Start of EXCERPTED DATA

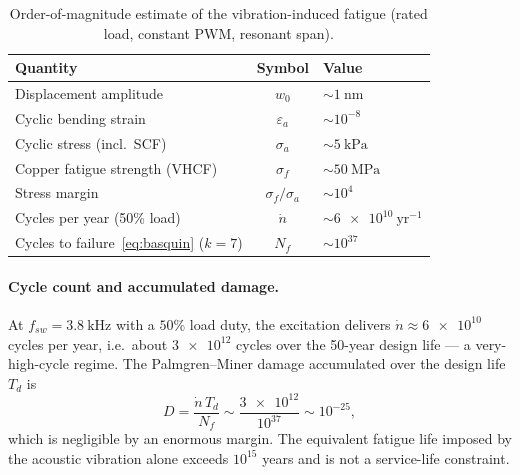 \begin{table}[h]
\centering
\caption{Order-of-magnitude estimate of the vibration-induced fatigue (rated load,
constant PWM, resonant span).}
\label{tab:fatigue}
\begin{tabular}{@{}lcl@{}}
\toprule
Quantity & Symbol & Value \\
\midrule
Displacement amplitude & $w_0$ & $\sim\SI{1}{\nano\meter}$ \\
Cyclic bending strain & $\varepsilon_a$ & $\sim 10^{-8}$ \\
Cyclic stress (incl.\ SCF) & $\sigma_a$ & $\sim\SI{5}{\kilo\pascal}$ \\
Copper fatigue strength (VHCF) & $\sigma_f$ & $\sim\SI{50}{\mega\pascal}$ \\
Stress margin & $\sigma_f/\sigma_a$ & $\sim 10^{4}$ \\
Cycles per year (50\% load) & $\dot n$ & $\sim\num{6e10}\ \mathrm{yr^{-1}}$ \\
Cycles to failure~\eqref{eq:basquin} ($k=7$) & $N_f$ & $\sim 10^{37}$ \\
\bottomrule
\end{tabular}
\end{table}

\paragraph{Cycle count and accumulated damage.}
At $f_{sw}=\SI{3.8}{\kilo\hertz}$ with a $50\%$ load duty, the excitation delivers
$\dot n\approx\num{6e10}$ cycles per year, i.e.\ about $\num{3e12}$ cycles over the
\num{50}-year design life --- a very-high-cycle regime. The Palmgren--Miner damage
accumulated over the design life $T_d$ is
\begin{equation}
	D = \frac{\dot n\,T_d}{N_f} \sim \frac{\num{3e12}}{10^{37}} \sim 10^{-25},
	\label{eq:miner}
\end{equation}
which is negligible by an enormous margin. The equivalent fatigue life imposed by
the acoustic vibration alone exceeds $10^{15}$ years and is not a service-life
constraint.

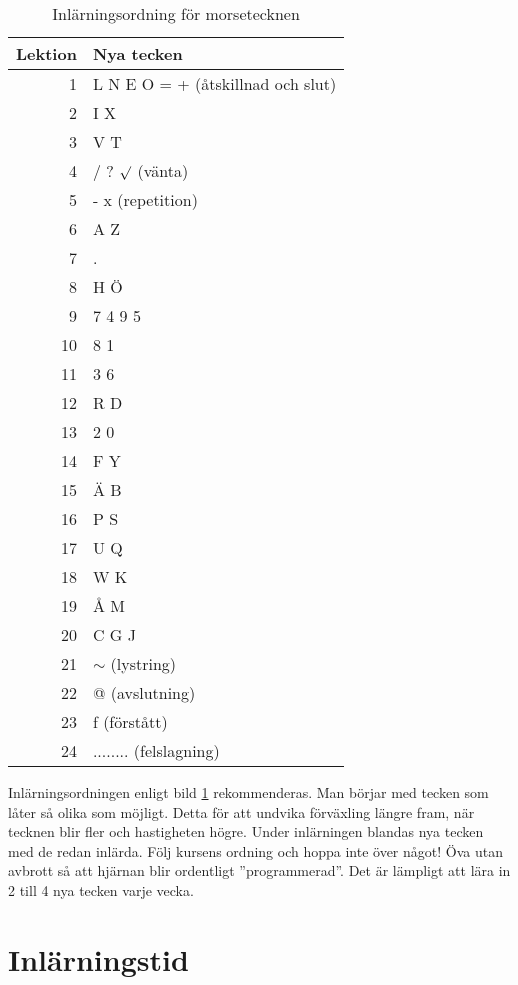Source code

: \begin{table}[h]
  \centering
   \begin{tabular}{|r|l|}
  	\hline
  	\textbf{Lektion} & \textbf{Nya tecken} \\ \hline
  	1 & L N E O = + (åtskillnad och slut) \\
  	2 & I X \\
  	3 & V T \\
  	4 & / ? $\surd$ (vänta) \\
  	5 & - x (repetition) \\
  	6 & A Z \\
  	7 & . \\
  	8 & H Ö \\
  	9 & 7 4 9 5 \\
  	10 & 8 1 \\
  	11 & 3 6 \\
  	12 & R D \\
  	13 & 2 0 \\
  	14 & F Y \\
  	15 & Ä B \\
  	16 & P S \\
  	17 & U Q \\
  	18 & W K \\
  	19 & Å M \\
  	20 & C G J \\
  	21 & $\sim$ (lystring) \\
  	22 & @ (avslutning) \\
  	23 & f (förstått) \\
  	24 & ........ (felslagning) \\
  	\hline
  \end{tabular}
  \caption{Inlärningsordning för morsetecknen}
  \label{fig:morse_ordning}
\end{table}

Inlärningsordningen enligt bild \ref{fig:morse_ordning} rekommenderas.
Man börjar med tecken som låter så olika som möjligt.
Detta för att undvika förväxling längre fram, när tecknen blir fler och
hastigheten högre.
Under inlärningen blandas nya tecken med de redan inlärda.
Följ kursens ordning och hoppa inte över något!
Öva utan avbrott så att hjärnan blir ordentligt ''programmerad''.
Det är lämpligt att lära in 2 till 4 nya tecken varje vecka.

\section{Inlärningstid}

End of EXCERPTED DATA

**TASK STATEMENT**
Word for word, restate the lines above from the line containing "Under inlärningen blandas" through the line containing "Det är lämpligt", with both included and nothing else.

**ANSWER SPACE**
Under inlärningen blandas nya tecken med de redan inlärda.
Följ kursens ordning och hoppa inte över något!
Öva utan avbrott så att hjärnan blir ordentligt ''programmerad''.
Det är lämpligt att lära in 2 till 4 nya tecken varje vecka.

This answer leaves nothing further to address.